Moving index in JavaScript regex matching

I have this regex to extract double words from text
/[A-Za-z]+\s[A-Za-z]+/g
And this sample text
Mary had a little lamb
My output is this
[0] - Mary had; [1] - a little;
Whereas my expected output is this:
[0] - Mary had; [1] - had a; [2] - a little; [3] - little lamb
How can I achieve this output? As I understand it, the index of the search moves to the end of the first match. How can I move it back one word?
Abusing String.replace function
I use a little trick using the replace function. Since the replace function loops through the matches and allows us to specify a function, the possibility is infinite. The result will be in output.
var output = [];
var str = "Mary had a little lamb";
str.replace(/[A-Za-z]+(?=(\s[A-Za-z]+))/g, function ($0, $1) {
output.push($0 + $1);
return $0; // Actually we don't care. You don't even need to return
});
Since the output contains overlapping portion in the input string, it is necessary to not to consume the next word when we are matching the current word by using look-ahead 1.
The regex /[A-Za-z]+(?=(\s[A-Za-z]+))/g does exactly as what I have said above: it will only consume one word at a time with the [A-Za-z]+ portion (the start of the regex), and look-ahead for the next word (?=(\s[A-Za-z]+)) 2, and also capture the matched text.
The function passed to the replace function will receive the matched string as the first argument and the captured text in subsequent arguments. (There are more - check the documentation - I don't need them here). Since the look-ahead is zero-width (the input is not consumed), the whole match is also conveniently the first word. The capture text in the look-ahead will go into the 2nd argument.
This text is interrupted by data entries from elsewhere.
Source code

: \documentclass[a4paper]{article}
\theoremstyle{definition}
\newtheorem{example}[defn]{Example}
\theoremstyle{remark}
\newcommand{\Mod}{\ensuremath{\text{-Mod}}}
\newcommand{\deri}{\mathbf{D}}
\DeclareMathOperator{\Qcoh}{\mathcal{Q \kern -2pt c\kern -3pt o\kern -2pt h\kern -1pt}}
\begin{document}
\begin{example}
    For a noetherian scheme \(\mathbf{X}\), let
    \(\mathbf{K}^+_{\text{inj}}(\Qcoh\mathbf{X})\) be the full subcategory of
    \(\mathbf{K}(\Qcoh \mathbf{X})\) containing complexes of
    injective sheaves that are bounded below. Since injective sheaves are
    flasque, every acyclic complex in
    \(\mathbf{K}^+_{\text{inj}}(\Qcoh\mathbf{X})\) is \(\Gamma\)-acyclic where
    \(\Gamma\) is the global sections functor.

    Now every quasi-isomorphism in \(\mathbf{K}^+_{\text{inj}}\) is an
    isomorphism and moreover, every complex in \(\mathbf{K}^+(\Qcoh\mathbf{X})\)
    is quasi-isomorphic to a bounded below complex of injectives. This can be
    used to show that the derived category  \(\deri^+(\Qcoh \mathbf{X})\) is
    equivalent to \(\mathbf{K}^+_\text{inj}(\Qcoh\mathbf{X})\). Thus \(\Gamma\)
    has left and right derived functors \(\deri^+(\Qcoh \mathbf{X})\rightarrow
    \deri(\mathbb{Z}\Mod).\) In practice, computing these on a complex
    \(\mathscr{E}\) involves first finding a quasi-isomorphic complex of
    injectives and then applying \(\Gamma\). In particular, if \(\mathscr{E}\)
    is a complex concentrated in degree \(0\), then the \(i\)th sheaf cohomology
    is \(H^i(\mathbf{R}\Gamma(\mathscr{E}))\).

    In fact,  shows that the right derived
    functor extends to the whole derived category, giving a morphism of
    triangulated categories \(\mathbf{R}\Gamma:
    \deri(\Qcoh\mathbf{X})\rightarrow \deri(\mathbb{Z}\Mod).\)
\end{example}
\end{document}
Proper solution with RegExp.exec
Note that String.replace function incurs a replacement overhead, since the replacement result is not used at all. If this is unacceptable, you can rewrite the above code with RegExp.exec function in a loop:
var output = [];
var str = "Mary had a little lamb";
var re = /[A-Za-z]+(?=(\s[A-Za-z]+))/g;
var arr;
while ((arr = re.exec(str)) != null) {
output.push(arr[0] + arr[1]);
}
Footnote
In other flavor of regex which supports variable width negative look-behind, it is possible to retrieve the previous word, but JavaScript regex doesn't support negative look-behind!.
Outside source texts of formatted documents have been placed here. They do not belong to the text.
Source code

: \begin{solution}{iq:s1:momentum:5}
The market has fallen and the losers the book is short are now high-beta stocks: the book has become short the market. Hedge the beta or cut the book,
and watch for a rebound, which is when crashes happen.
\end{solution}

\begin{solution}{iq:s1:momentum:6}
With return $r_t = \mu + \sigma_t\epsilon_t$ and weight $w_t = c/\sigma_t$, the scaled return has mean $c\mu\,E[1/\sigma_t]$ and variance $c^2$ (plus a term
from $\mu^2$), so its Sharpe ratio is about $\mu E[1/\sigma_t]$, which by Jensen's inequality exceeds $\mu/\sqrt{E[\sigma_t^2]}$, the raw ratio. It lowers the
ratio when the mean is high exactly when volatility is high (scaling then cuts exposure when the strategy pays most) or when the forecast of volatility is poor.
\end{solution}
(?=pattern) is syntax for look-ahead.
Appendix
String.match can't be used here since it ignores the capturing group when g flag is used. The capturing group is necessary in the regex, as we need look-around to avoid consuming input and match overlapping text.
It can be done without regexp
"Mary had a little lamb".split(" ")
.map(function(item, idx, arr) {
if(idx < arr.length - 1){
return item + " " + arr[idx + 1];
}
}).filter(function(item) {return item;})
Here's a non-regex solution (it's not really a regular problem).
function pairs(str) {
var parts = str.split(" "), out = [];
for (var i=0; i < parts.length - 1; i++)
out.push([parts[i], parts[i+1]].join(' '));
return out;
}
Pass your string and you get an array back.
demo
Side note: if you're worried about non-words in your input (making a case for regular expressions!) you can run tests on parts[i] and parts[i+1] inside the for loop. If the tests fail: don't push them onto out.
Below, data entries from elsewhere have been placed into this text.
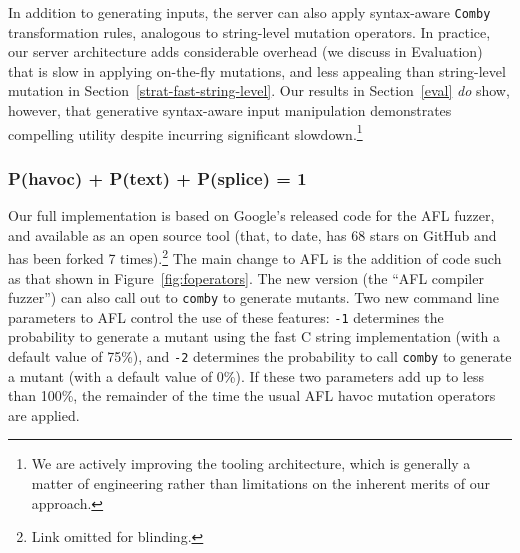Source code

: In addition to generating inputs, the server can also apply syntax-aware
\texttt{Comby} transformation rules, analogous to string-level mutation
operators. In practice, our server architecture adds considerable overhead (we
discuss in Evaluation) that is slow in applying on-the-fly mutations, and less
appealing than string-level mutation in Section~\ref{strat-fast-string-level}. Our
results in Section~\ref{eval} \emph{do} show, however, that generative
syntax-aware input manipulation demonstrates compelling utility despite
incurring significant slowdown.\footnote{We are actively improving the tooling
architecture, which is generally a matter of engineering rather than
limitations on the inherent merits of our approach.}

\subsubsection{P(havoc) + P(text) + P(splice) = 1}

Our full implementation is based on Google's released code for the AFL
fuzzer, and available as an open source tool (that, to date, has 68
stars on GitHub and has been forked 7 times).\footnote{Link omitted for
  blinding.}  The main change to AFL is the addition of code such as that shown in
Figure~\ref{fig:foperators}.  The new version (the ``AFL compiler
fuzzer'') can also call out to {\tt comby} to generate mutants.  Two
new command line parameters to AFL control the use of these features:
{\tt -1} determines the probability to generate a mutant using the
fast C string implementation (with a default value of 75\%), and {\tt -2} determines the probability
to call {\tt comby} to generate a mutant (with a default value of
0\%).  If these two parameters add up to less than 100\%, the
remainder of the time the usual AFL havoc mutation operators are applied.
A way that you could like could be this one:
var s = "Mary had a little lamb";
// Break on each word and loop
s.match(/\w+/g).map(function(w) {
// Get the word, a space and another word
return s.match(new RegExp(w + '\\s\\w+'));
// At this point, there is one "null" value (the last word), so filter it out
}).filter(Boolean)
// There, we have an array of matches -- we want the matched value, i.e. the first element
.map(Array.prototype.shift.call.bind(Array.prototype.shift));
If you run this in your console, you'll see ["Mary had", "had a", "a little", "little lamb"].
With this way, you keep your original regex and can do the other stuff you want in it. Although with some code around it to make it really work.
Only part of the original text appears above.